Stored records:

......

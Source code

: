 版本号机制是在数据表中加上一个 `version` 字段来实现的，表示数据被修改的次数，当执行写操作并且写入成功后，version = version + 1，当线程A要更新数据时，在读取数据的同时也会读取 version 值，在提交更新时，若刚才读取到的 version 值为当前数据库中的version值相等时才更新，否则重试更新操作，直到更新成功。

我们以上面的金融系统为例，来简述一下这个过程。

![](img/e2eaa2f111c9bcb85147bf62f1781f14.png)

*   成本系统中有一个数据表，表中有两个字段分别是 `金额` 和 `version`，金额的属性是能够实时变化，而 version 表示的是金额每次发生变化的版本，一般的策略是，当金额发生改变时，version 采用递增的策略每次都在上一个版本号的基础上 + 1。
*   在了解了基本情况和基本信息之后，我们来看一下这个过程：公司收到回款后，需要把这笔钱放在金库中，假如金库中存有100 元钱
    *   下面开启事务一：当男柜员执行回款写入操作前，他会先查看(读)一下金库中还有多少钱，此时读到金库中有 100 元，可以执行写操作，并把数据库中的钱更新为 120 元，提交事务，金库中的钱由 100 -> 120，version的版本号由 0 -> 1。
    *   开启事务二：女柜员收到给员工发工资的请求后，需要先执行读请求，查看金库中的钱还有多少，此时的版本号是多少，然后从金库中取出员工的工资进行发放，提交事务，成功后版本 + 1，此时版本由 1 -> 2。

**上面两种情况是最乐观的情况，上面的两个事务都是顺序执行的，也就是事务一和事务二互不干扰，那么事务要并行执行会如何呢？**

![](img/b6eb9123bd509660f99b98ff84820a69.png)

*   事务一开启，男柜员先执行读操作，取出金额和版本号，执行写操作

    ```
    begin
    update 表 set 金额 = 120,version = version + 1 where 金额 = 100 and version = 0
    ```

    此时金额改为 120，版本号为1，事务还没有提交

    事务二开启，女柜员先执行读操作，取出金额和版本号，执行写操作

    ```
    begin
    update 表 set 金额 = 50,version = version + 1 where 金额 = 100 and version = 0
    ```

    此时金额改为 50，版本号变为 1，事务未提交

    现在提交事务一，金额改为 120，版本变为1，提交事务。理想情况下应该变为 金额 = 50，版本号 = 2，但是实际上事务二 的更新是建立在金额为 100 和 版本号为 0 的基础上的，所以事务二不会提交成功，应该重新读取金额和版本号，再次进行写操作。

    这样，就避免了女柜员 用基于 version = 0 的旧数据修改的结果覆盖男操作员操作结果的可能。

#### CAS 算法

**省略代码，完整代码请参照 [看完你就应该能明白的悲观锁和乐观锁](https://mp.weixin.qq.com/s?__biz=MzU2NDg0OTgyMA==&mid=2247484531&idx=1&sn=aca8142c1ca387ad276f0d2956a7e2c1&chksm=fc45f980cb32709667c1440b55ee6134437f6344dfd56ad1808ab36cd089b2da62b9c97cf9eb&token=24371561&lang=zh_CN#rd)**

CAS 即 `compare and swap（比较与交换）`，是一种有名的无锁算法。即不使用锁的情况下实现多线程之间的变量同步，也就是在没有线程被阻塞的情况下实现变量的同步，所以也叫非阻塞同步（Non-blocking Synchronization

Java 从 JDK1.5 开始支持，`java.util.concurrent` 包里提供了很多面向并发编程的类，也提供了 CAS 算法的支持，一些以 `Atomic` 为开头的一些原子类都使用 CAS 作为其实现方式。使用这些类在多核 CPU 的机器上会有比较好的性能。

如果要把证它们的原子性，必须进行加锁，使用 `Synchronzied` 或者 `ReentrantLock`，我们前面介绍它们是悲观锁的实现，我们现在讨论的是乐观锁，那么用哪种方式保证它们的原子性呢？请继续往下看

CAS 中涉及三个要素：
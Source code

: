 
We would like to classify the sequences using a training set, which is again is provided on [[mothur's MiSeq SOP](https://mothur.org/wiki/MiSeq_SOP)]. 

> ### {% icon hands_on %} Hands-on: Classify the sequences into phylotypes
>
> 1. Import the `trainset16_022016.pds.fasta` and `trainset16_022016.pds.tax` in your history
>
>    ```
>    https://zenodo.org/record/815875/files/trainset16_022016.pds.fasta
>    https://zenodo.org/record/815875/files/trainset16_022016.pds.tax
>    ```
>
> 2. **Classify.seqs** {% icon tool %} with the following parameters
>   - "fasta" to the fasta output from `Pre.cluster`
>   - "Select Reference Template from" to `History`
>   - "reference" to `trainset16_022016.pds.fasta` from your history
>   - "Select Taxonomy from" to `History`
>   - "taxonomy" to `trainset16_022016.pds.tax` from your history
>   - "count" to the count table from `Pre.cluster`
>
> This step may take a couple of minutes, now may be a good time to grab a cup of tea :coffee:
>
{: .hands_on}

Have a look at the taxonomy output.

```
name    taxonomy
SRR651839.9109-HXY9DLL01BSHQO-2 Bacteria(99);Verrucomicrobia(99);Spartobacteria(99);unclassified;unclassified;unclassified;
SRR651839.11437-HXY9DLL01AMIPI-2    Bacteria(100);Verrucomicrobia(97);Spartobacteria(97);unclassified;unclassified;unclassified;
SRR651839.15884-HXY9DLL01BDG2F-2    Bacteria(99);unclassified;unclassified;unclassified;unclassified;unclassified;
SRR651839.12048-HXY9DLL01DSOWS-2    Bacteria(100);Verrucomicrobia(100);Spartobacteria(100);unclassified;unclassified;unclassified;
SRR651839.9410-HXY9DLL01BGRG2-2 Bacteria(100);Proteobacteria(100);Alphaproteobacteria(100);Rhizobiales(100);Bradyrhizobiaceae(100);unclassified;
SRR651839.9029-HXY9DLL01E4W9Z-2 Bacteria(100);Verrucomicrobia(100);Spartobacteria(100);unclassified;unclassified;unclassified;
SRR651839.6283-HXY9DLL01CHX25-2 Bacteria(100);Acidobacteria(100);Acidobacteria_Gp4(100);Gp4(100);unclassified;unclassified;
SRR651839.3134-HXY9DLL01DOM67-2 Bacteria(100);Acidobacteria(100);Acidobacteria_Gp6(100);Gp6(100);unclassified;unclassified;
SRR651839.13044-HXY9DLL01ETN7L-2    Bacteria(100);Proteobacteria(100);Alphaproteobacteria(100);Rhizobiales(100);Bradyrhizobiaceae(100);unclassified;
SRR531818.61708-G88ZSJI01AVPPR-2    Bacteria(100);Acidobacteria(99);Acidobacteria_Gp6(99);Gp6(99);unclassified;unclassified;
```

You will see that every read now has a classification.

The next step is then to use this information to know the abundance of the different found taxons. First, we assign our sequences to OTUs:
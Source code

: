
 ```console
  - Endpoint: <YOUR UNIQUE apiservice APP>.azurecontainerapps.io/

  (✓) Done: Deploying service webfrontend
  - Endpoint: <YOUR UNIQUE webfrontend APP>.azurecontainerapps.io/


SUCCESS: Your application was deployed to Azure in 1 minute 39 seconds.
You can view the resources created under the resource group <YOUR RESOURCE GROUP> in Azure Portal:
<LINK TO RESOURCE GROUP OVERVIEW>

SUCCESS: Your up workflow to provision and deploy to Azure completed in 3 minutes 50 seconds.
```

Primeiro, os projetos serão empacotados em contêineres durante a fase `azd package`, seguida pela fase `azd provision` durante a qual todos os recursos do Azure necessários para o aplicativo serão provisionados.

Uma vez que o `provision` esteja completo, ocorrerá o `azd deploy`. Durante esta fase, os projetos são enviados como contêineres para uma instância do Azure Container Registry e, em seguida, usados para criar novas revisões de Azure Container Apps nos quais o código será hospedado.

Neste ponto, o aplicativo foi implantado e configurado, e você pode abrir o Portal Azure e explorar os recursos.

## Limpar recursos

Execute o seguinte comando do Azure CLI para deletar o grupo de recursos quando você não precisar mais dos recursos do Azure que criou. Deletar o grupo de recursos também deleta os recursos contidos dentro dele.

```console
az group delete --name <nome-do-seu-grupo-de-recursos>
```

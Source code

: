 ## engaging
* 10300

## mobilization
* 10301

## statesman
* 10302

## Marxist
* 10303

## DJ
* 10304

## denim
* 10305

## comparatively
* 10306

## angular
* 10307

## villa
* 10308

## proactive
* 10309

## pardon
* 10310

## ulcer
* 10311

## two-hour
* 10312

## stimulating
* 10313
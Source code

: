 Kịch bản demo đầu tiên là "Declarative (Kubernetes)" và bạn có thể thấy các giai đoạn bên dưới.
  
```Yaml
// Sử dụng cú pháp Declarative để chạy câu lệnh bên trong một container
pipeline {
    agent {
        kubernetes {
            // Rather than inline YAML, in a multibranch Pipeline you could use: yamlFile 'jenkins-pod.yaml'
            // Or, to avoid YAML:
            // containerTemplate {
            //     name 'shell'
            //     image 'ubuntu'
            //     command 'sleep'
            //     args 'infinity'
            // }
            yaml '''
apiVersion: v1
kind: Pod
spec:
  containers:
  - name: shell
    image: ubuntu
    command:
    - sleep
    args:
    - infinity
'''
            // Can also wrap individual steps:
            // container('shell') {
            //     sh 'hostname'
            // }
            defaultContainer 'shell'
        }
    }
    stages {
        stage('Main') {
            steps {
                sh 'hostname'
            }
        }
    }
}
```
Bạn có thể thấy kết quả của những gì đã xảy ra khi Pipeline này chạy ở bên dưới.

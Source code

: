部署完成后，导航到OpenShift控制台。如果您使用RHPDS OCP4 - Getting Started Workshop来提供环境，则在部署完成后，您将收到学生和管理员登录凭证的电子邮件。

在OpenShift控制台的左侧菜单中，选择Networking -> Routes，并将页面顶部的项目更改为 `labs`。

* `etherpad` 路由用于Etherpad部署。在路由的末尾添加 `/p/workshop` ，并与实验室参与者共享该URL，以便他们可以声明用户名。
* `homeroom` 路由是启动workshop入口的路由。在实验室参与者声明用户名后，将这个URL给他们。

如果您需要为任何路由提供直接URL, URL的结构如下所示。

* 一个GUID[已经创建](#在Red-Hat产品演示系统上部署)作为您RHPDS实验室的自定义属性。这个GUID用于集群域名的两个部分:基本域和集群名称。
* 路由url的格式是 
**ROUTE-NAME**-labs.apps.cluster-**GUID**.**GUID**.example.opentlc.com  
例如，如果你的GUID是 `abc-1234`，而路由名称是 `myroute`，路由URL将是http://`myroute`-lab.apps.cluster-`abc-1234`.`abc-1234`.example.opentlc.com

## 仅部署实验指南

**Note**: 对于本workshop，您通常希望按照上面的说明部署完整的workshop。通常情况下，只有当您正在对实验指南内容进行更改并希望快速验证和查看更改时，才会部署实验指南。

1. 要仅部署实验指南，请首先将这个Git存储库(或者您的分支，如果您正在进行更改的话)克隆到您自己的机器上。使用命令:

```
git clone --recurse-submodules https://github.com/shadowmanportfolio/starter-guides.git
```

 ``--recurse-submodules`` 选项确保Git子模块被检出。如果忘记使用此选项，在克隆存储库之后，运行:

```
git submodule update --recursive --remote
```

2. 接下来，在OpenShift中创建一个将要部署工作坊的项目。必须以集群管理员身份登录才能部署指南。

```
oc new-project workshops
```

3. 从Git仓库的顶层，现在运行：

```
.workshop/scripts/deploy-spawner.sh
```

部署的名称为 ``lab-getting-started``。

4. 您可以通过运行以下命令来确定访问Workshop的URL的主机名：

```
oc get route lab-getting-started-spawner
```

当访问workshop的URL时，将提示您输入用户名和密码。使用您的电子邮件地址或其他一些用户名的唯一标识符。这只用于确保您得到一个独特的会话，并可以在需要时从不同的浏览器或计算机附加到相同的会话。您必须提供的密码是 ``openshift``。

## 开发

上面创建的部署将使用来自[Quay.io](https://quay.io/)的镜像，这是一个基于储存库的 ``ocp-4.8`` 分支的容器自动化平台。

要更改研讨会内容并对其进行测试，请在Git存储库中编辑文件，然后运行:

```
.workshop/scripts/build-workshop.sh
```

......

#### [EXERCISE DIRECTIONS]
The first line of the entries, the line with "1，此时版本由 1 -> 2。", and every line between them should be retyped exactly, and nothing else.

#### [WRITTEN ANSWER]
Source code

: 版本号机制是在数据表中加上一个 `version` 字段来实现的，表示数据被修改的次数，当执行写操作并且写入成功后，version = version + 1，当线程A要更新数据时，在读取数据的同时也会读取 version 值，在提交更新时，若刚才读取到的 version 值为当前数据库中的version值相等时才更新，否则重试更新操作，直到更新成功。

我们以上面的金融系统为例，来简述一下这个过程。

![](img/e2eaa2f111c9bcb85147bf62f1781f14.png)

*   成本系统中有一个数据表，表中有两个字段分别是 `金额` 和 `version`，金额的属性是能够实时变化，而 version 表示的是金额每次发生变化的版本，一般的策略是，当金额发生改变时，version 采用递增的策略每次都在上一个版本号的基础上 + 1。
*   在了解了基本情况和基本信息之后，我们来看一下这个过程：公司收到回款后，需要把这笔钱放在金库中，假如金库中存有100 元钱
    *   下面开启事务一：当男柜员执行回款写入操作前，他会先查看(读)一下金库中还有多少钱，此时读到金库中有 100 元，可以执行写操作，并把数据库中的钱更新为 120 元，提交事务，金库中的钱由 100 -> 120，version的版本号由 0 -> 1。
    *   开启事务二：女柜员收到给员工发工资的请求后，需要先执行读请求，查看金库中的钱还有多少，此时的版本号是多少，然后从金库中取出员工的工资进行发放，提交事务，成功后版本 + 1，此时版本由 1 -> 2。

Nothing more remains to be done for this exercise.